__LISTED ENTRIES__:
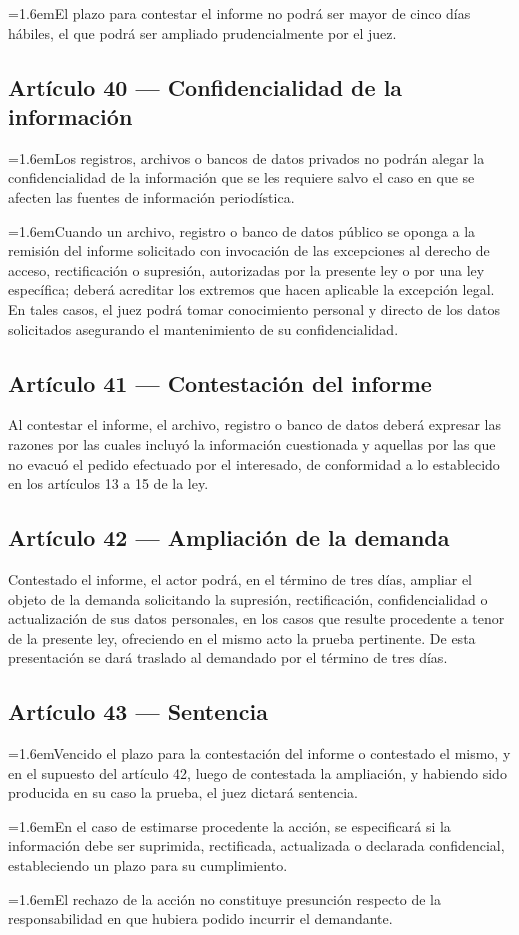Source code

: \documentclass[10pt,a4paper]{article}
\newcommand{\articulo}[1]{\subsection{#1}}
\newcommand{\inciso}[2]{\par{\hangindent=1.6em\hangafter=1\makebox[1.6em][l]{#1}#2\par}}
\begin{document}
\inciso{2.}{El plazo para contestar el informe no podrá ser mayor de cinco días hábiles, el que podrá ser ampliado prudencialmente por el juez.}

\articulo{Artículo 40 --- Confidencialidad de la información}
\inciso{1.}{Los registros, archivos o bancos de datos privados no podrán alegar la confidencialidad de la información que se les requiere salvo el caso en que se afecten las fuentes de información periodística.}

\inciso{2.}{Cuando un archivo, registro o banco de datos público se oponga a la remisión del informe solicitado con invocación de las excepciones al derecho de acceso, rectificación o supresión, autorizadas por la presente ley o por una ley específica; deberá acreditar los extremos que hacen aplicable la excepción legal. En tales casos, el juez podrá tomar conocimiento personal y directo de los datos solicitados asegurando el mantenimiento de su confidencialidad.}

\articulo{Artículo 41 --- Contestación del informe}
Al contestar el informe, el archivo, registro o banco de datos deberá expresar las razones por las cuales incluyó la información cuestionada y aquellas por las que no evacuó el pedido efectuado por el interesado, de conformidad a lo establecido en los artículos 13 a 15 de la ley.

\articulo{Artículo 42 --- Ampliación de la demanda}
Contestado el informe, el actor podrá, en el término de tres días, ampliar el objeto de la demanda solicitando la supresión, rectificación, confidencialidad o actualización de sus datos personales, en los casos que resulte procedente a tenor de la presente ley, ofreciendo en el mismo acto la prueba pertinente. De esta presentación se dará traslado al demandado por el término de tres días.

\articulo{Artículo 43 --- Sentencia}
\inciso{1.}{Vencido el plazo para la contestación del informe o contestado el mismo, y en el supuesto del artículo 42, luego de contestada la ampliación, y habiendo sido producida en su caso la prueba, el juez dictará sentencia.}

\inciso{2.}{En el caso de estimarse procedente la acción, se especificará si la información debe ser suprimida, rectificada, actualizada o declarada confidencial, estableciendo un plazo para su cumplimiento.}

\inciso{3.}{El rechazo de la acción no constituye presunción respecto de la responsabilidad en que hubiera podido incurrir el demandante.}
\end{document}
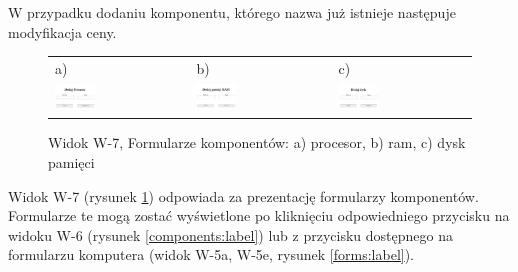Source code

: W przypadku dodaniu komponentu, którego nazwa już istnieje następuje modyfikacja ceny.

\begin{figure}[htb]
  \centering
	\begin{tabular}{@{}lll@{}}
	a) & b) & c) \\
  \includegraphics[width=0.31\textwidth]{rys05/view/addProc.pdf} & 
	\includegraphics[width=0.31\textwidth]{rys05/view/addRam.pdf} &
	\includegraphics[width=0.31\textwidth]{rys05/view/addStorage.pdf}
	\end{tabular}
  \caption{Widok W-7, Formularze komponentów: a) procesor, b) ram, c) dysk pamięci}
  \label{compforms:label}
\end{figure}

Widok W-7 (rysunek \ref{compforms:label}) odpowiada za prezentację formularzy komponentów. Formularze te mogą zostać wyświetlone po kliknięciu odpowiedniego przycisku na widoku W-6 (rysunek \ref{components:label}) lub z przycisku dostępnego na formularzu komputera (widok W-5a, W-5e, rysunek \ref{forms:label}).



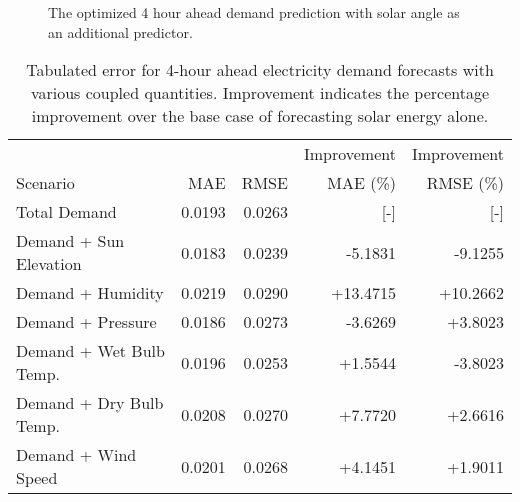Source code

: \begin{figure*}[!ht]
  \centering
  
  \caption{The optimized 4 hour ahead demand prediction with solar angle as an additional predictor.}
  \label{fig:demand04}
\end{figure*}

  \begin{table*}[!ht]
    \centering
    \caption{Tabulated error for 4-hour ahead electricity demand forecasts with various coupled quantities. Improvement indicates the percentage improvement over the base case of forecasting solar energy alone.}
    \label{tab:demand04}
    \begin{tabular}{l|r|r|r|r}
      &  & & Improvement & Improvement \\
      Scenario  & MAE & RMSE & MAE (\%) & RMSE (\%)\\
      \hline
      Total Demand & 0.0193 & 0.0263 & [-] & [-] \\
      Demand + Sun Elevation & 0.0183 & 0.0239 & -5.1831 & -9.1255 \\
      Demand + Humidity & 0.0219 & 0.0290 & +13.4715 & +10.2662 \\
      Demand + Pressure & 0.0186 & 0.0273 & -3.6269 & +3.8023 \\
      Demand + Wet Bulb Temp. & 0.0196 & 0.0253 & +1.5544 & -3.8023 \\
      Demand + Dry Bulb Temp. & 0.0208 & 0.0270 & +7.7720 & +2.6616 \\
      Demand + Wind Speed & 0.0201 & 0.0268 & +4.1451 & +1.9011 \\
    \end{tabular}
  \end{table*}
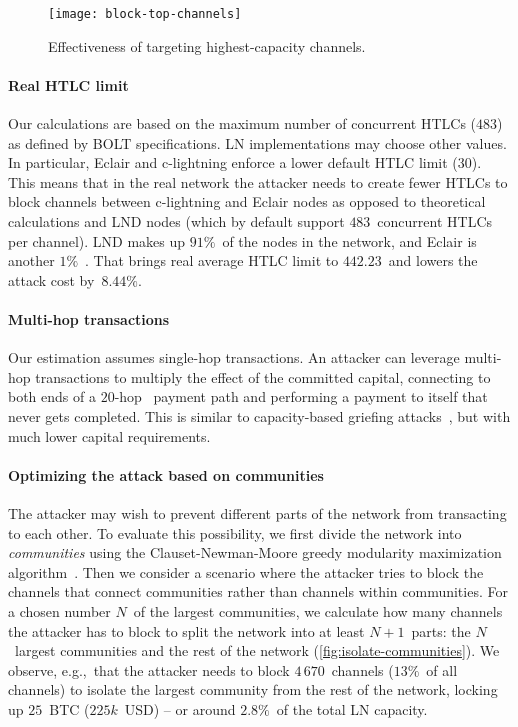 \begin{figure}[tb]
	\centering
	\texttt{[image: block-top-channels]}
	\caption{Effectiveness of targeting highest-capacity channels.}
	\label{fig:block-top-channels}
\end{figure}

\paragraph{Real HTLC limit}
Our calculations are based on the maximum number of concurrent HTLCs ($483$) as defined by BOLT specifications.
LN implementations may choose other values.
In particular, Eclair and c-lightning enforce a lower default HTLC limit ($30$).
This means that in the real network the attacker needs to create fewer HTLCs to block channels between c-lightning and Eclair nodes as opposed to theoretical calculations and LND nodes (which by default support $483$~concurrent HTLCs per channel).
LND makes up $91\%$~of the nodes in the network, and Eclair is another $1\%$~\cite{Mizrahi2020}.
That brings real average HTLC limit to $442.23$~and lowers the attack cost by~$8.44\%$.

\paragraph{Multi-hop transactions}
Our estimation assumes single-hop transactions.
An attacker can leverage multi-hop transactions to multiply the effect of the committed capital, connecting to both ends of a $20$-hop~\cite{Bolt4OnionRouting} payment path and performing a payment to itself that never gets completed.
This is similar to capacity-based griefing attacks~\cite{HerreraJoancomarti2019}, but with much lower capital requirements.

\paragraph{Optimizing the attack based on communities}
The attacker may wish to prevent different parts of the network from transacting to each other.
To evaluate this possibility, we first divide the network into \textit{communities} using the Clauset-Newman-Moore greedy modularity maximization algorithm~\cite{Clauset2004}.
Then we consider a scenario where the attacker tries to block the channels that connect communities rather than channels within communities.
For a chosen number $N$~of the largest communities, we calculate how many channels the attacker has to block to split the network into at least $N+1$~parts: the $N$~largest communities and the rest of the network (\cref{fig:isolate-communities}).
We observe, e.g.,~that the attacker needs to block $4\,670$~channels ($13\%$~of all channels) to isolate the largest community from the rest of the network, locking up $25$~BTC ($225k$~USD) -- or around $2.8\%$~of the total LN capacity.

__DIRECTIONS FOR THIS TASK__: Copy the lines exactly as they appear from the opening of the entries above through the line with "un archivo, registro", excluding all pictures.

__SOLUTION FOR THIS PROBLEM__:
Source code

: \documentclass[10pt,a4paper]{article}
\newcommand{\articulo}[1]{\subsection{#1}}
\newcommand{\inciso}[2]{\par{\hangindent=1.6em\hangafter=1\makebox[1.6em][l]{#1}#2\par}}
\begin{document}
\inciso{2.}{El plazo para contestar el informe no podrá ser mayor de cinco días hábiles, el que podrá ser ampliado prudencialmente por el juez.}

\articulo{Artículo 40 --- Confidencialidad de la información}
\inciso{1.}{Los registros, archivos o bancos de datos privados no podrán alegar la confidencialidad de la información que se les requiere salvo el caso en que se afecten las fuentes de información periodística.}

\inciso{2.}{Cuando un archivo, registro o banco de datos público se oponga a la remisión del informe solicitado con invocación de las excepciones al derecho de acceso, rectificación o supresión, autorizadas por la presente ley o por una ley específica; deberá acreditar los extremos que hacen aplicable la excepción legal. En tales casos, el juez podrá tomar conocimiento personal y directo de los datos solicitados asegurando el mantenimiento de su confidencialidad.}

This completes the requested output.